**Data excerpts**:
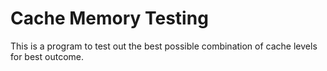 Cache Memory Testing
==================

This is a program to test out the best possible combination of cache levels for best outcome.
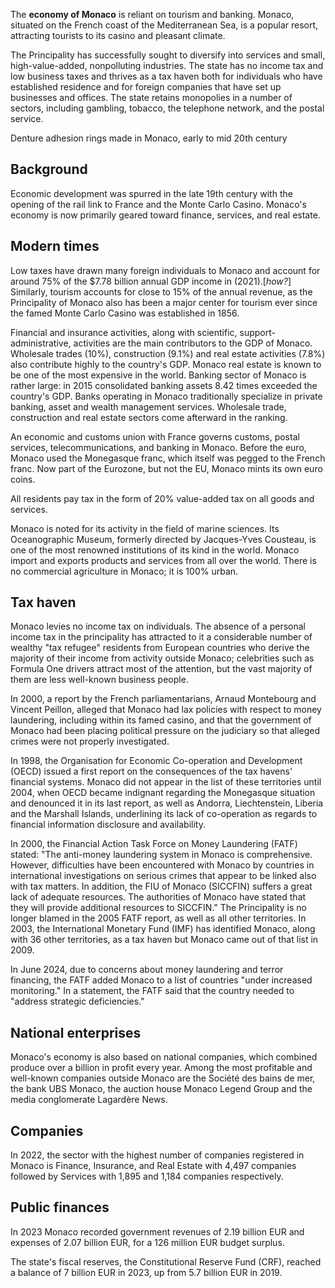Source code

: The **economy of Monaco** is reliant on tourism and banking. Monaco, situated
on the French coast of the Mediterranean Sea, is a popular resort, attracting
tourists to its casino and pleasant climate.

The Principality has successfully sought to diversify into services and small,
high-value-added, nonpolluting industries. The state has no income tax and low
business taxes and thrives as a tax haven both for individuals who have
established residence and for foreign companies that have set up businesses
and offices. The state retains monopolies in a number of sectors, including
gambling, tobacco, the telephone network, and the postal service.

Denture adhesion rings made in Monaco, early to mid 20th century

## Background

Economic development was spurred in the late 19th century with the opening of
the rail link to France and the Monte Carlo Casino. Monaco's economy is now
primarily geared toward finance, services, and real estate.

## Modern times

Low taxes have drawn many foreign individuals to Monaco and account for around
75% of the $7.78 billion annual GDP income in (2021).[_how?_] Similarly,
tourism accounts for close to 15% of the annual revenue, as the Principality
of Monaco also has been a major center for tourism ever since the famed Monte
Carlo Casino was established in 1856.

Financial and insurance activities, along with scientific, support-
administrative, activities are the main contributors to the GDP of Monaco.
Wholesale trades (10%), construction (9.1%) and real estate activities (7.8%)
also contribute highly to the country's GDP. Monaco real estate is known to be
one of the most expensive in the world. Banking sector of Monaco is rather
large: in 2015 consolidated banking assets 8.42 times exceeded the country's
GDP. Banks operating in Monaco traditionally specialize in private banking,
asset and wealth management services. Wholesale trade, construction and real
estate sectors come afterward in the ranking.

An economic and customs union with France governs customs, postal services,
telecommunications, and banking in Monaco. Before the euro, Monaco used the
Monegasque franc, which itself was pegged to the French franc. Now part of the
Eurozone, but not the EU, Monaco mints its own euro coins.

All residents pay tax in the form of 20% value-added tax on all goods and
services.

Monaco is noted for its activity in the field of marine sciences. Its
Oceanographic Museum, formerly directed by Jacques-Yves Cousteau, is one of
the most renowned institutions of its kind in the world. Monaco import and
exports products and services from all over the world. There is no commercial
agriculture in Monaco; it is 100% urban.

## Tax haven

Monaco levies no income tax on individuals. The absence of a personal income
tax in the principality has attracted to it a considerable number of wealthy
"tax refugee" residents from European countries who derive the majority of
their income from activity outside Monaco; celebrities such as Formula One
drivers attract most of the attention, but the vast majority of them are less
well-known business people.

In 2000, a report by the French parliamentarians, Arnaud Montebourg and
Vincent Peillon, alleged that Monaco had lax policies with respect to money
laundering, including within its famed casino, and that the government of
Monaco had been placing political pressure on the judiciary so that alleged
crimes were not properly investigated.

In 1998, the Organisation for Economic Co-operation and Development (OECD)
issued a first report on the consequences of the tax havens' financial
systems. Monaco did not appear in the list of these territories until 2004,
when OECD became indignant regarding the Monegasque situation and denounced it
in its last report, as well as Andorra, Liechtenstein, Liberia and the
Marshall Islands, underlining its lack of co-operation as regards to financial
information disclosure and availability.

In 2000, the Financial Action Task Force on Money Laundering (FATF) stated:
"The anti-money laundering system in Monaco is comprehensive. However,
difficulties have been encountered with Monaco by countries in international
investigations on serious crimes that appear to be linked also with tax
matters. In addition, the FIU of Monaco (SICCFIN) suffers a great lack of
adequate resources. The authorities of Monaco have stated that they will
provide additional resources to SICCFIN." The Principality is no longer blamed
in the 2005 FATF report, as well as all other territories. In 2003, the
International Monetary Fund (IMF) has identified Monaco, along with 36 other
territories, as a tax haven but Monaco came out of that list in 2009.

In June 2024, due to concerns about money laundering and terror financing, the
FATF added Monaco to a list of countries "under increased monitoring." In a
statement, the FATF said that the country needed to "address strategic
deficiencies."

## National enterprises

Monaco's economy is also based on national companies, which combined produce
over a billion in profit every year. Among the most profitable and well-known
companies outside Monaco are the Société des bains de mer, the bank UBS
Monaco, the auction house Monaco Legend Group and the media conglomerate
Lagardère News.

## Companies

In 2022, the sector with the highest number of companies registered in Monaco
is Finance, Insurance, and Real Estate with 4,497 companies followed by
Services with 1,895 and 1,184 companies respectively.

## Public finances

In 2023 Monaco recorded government revenues of 2.19 billion EUR and expenses
of 2.07 billion EUR, for a 126 million EUR budget surplus.

The state's fiscal reserves, the Constitutional Reserve Fund (CRF), reached a
balance of 7 billion EUR in 2023, up from 5.7 billion EUR in 2019.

**How to complete this task**: Filter the entries and copy out every line with the word "economy".

**Output for this exercise**:
: The **economy of Monaco** is reliant on tourism and banking. Monaco, situated
the rail link to France and the Monte Carlo Casino. Monaco's economy is now
Monaco's economy is also based on national companies, which combined produce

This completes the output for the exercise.